But even though the financial media was tuned in, it seems all missed the most crucial part of Bernanke's appearance: the one where he claimed to have awesome mind powers that could force the banking sector to do his bidding.
To give credit where due, the top U.S. central banker did give a lucid reading of what’s holding back a robust recovery, and of what needs to be done in most cases.
The Fed head, speaking in Midtown Manhattan to the Economic Club of New York, went through all the post-recession “headwinds” the central bank has been discussing over the past year or so. The effect of state and local budget cuts on household finance, the increased level of uncertainty due to developments in Europe and Washington, and the extreme risk aversion by investment firms all were noted. The depressed state of the housing market and the overly tight standards banks seem to have adopted in spite of Fed inducements to the contrary also made the chairman's list.
In fact, Bernanke was emphatic on the last point, noting “lenders have maintained tight terms and condition on mortgage loans, even for potential borrowers with relatively good credit,” and saying there was no good reason for the banks to be doing so.
“While some tightening of the terms of mortgage credit was certainly an appropriate response to the earlier excesses, the pendulum appears to have swung too far, restraining the pace of recovery in the housing sector,” Bernanke explained.

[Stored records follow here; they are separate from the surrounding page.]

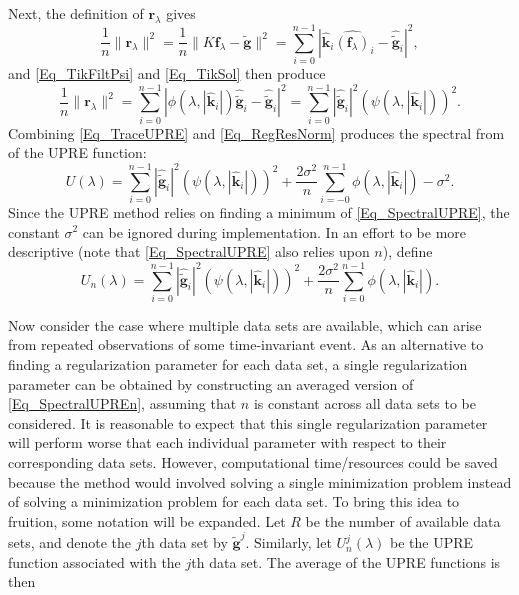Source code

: \documentclass[12pt]{article}
\newcommand{\gnoise}{\widetilde{\mathbf{g}}}
\newcommand{\kdis}{\mathbf{k}}
\newcommand{\kmat}{K}	%
\newcommand{\fdis}{\mathbf{f}}
\newcommand{\regparam}{\lambda}
\newcommand{\freg}{\fdis_{\regparam}}	%
\newcommand{\filt}{\phi}
\newcommand{\mfilt}{\psi}
\newcommand{\noiseSD}{\sigma}	%
\newcommand{\regres}{\mathbf{r}_{\regparam}}	%
\newcommand{\U}{U}	%
\begin{document}
Next, the definition of $\regres$ gives
\[\frac{1}{n}\|\regres\|^2 = \frac{1}{n}\|\kmat\freg - \gnoise\|^2 = \sum_{i = 0}^{n-1} |\widehat{\kdis}_i\widehat{(\freg)}_i - \widehat{\gnoise}_i|^2,\]
and \eqref{Eq_TikFiltPsi} and \eqref{Eq_TikSol} then produce
\begin{equation}
\frac{1}{n}\|\regres\|^2 = \sum_{i = 0}^{n-1} |\filt(\regparam,|\widehat{\kdis}_i|)\widehat{\gnoise}_i - \widehat{\gnoise}_i|^2 = \sum_{i = 0}^{n-1} |\widehat{\gnoise}_i|^2(\mfilt(\regparam,|\widehat{\kdis}_i|))^2.
\label{Eq_RegResNorm}
\end{equation}
Combining \eqref{Eq_TraceUPRE} and \eqref{Eq_RegResNorm} produces the spectral from of the UPRE function:
\begin{equation}
\U(\regparam) = \sum_{i = 0}^{n-1} |\widehat{\gnoise}_i|^2(\mfilt(\regparam,|\widehat{\kdis}_i|))^2 + \frac{2\noiseSD^2}{n}\sum_{i = -0}^{n-1} \filt(\regparam,|\widehat{\kdis}_i|) - \noiseSD^2.
\label{Eq_SpectralUPRE}
\end{equation} 
Since the UPRE method relies on finding a minimum of \eqref{Eq_SpectralUPRE}, the constant $\noiseSD^2$ can be ignored during implementation. In an effort to be more descriptive (note that \eqref{Eq_SpectralUPRE} also relies upon $n$), define
\begin{equation}
\U_n(\regparam) = \sum_{i = 0}^{n-1} |\widehat{\gnoise}_i|^2(\mfilt(\regparam,|\widehat{\kdis}_i|))^2 + \frac{2\noiseSD^2}{n}\sum_{i = 0}^{n-1} \filt(\regparam,|\widehat{\kdis}_i|).
\label{Eq_SpectralUPREn}
\end{equation} \par 
Now consider the case where multiple data sets are available, which can arise from repeated observations of some time-invariant event. As an alternative to finding a regularization parameter for each data set, a single regularization parameter can be obtained by constructing an averaged version of \eqref{Eq_SpectralUPREn}, assuming that $n$ is constant across all data sets to be considered. It is reasonable to expect that this single regularization parameter will perform worse that each individual parameter with respect to their corresponding data sets. However, computational time/resources could be saved because the method would involved solving a single minimization problem instead of solving a minimization problem for each data set. To bring this idea to fruition, some notation will be expanded. Let $R$ be the number of available data sets, and denote the $j$th data set by $\gnoise^j$. Similarly, let $\U_n^j(\regparam)$ be the UPRE function associated with the $j$th data set.  The average of the UPRE functions is then 
\end{document}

But while Bernanke made a convincing case that, essentially, the banks are holding us back, he sputtered and equivocated in trying to explain what the Fed could do about it, and offered only a scattershot answer as to why the central bank hasn’t done much.
In response to a post-speech question by Harvard economist Martin Feldstein, who asked what tools the Fed had used to make the banks loosen lending standards, Bernanke said the Fed’s loose monetary policy could be counted as such a tool, since it allowed the banks to arbitrage the low-interest-rate environment and make record profits, something that eventually would lead financiers to lend.
“As the profitability of mortgage lending goes up [due to the low interest banks can borrow at], we will see banks” begin to ease lending standards, Bernanke explained.
Bernanke, perhaps realizing the optics of having just justified making bankers rich so that, maybe, eventually, they’ll do their part in helping the rest of the economy out, then added the Fed had “regulatory, supervisory, and analytical” capabilities that it had deployed to tackle the issue.
He suggested, for example, that the Fed had used its supervisory and regulatory power over the banking industry “at the margins” to help the housing market, giving as an example cases where the Fed ostensibly steered banks to execute short sales rather than foreclosures on distressed mortgage debt.
But seemingly unconvinced by his own answer, Bernanke fell back to emphasizing his secret weapon: an awe-inspiring brain. Repeating several times that this tool was not to be underestimated, Bernanke said that while not necessarily directly addressing the issue, the Fed “had a lot of influence from the analytical, intellectual point of view.”
“We’ve been influential in talking to other agencies, talking to the Congress in providing ideas and approaches,” Bernanke said.
To summarize for those who weren’t keeping track: The world’s most powerful central banker said Tuesday the banks weren’t supporting the economic recovery, even though there was no justification for that. Then, asked why he didn’t just force the banks to lend, he said the central bank was doing just that, drowning finance in so much free cash that the banks would eventually have to say "Uncle!" And when that didn’t sound quite right, he went back and said that behind the scenes, the Fed was using “intellectual” power to force the banks’ hand. Finally, just in case anyone was wondering if they'd just walked into an alternate reality, he then used the words “ideas” and “Congress” in the same sentence.
Bernanke said this in a room with hundreds of economists, financiers, businessmen and pundits present. Not a single person said a thing.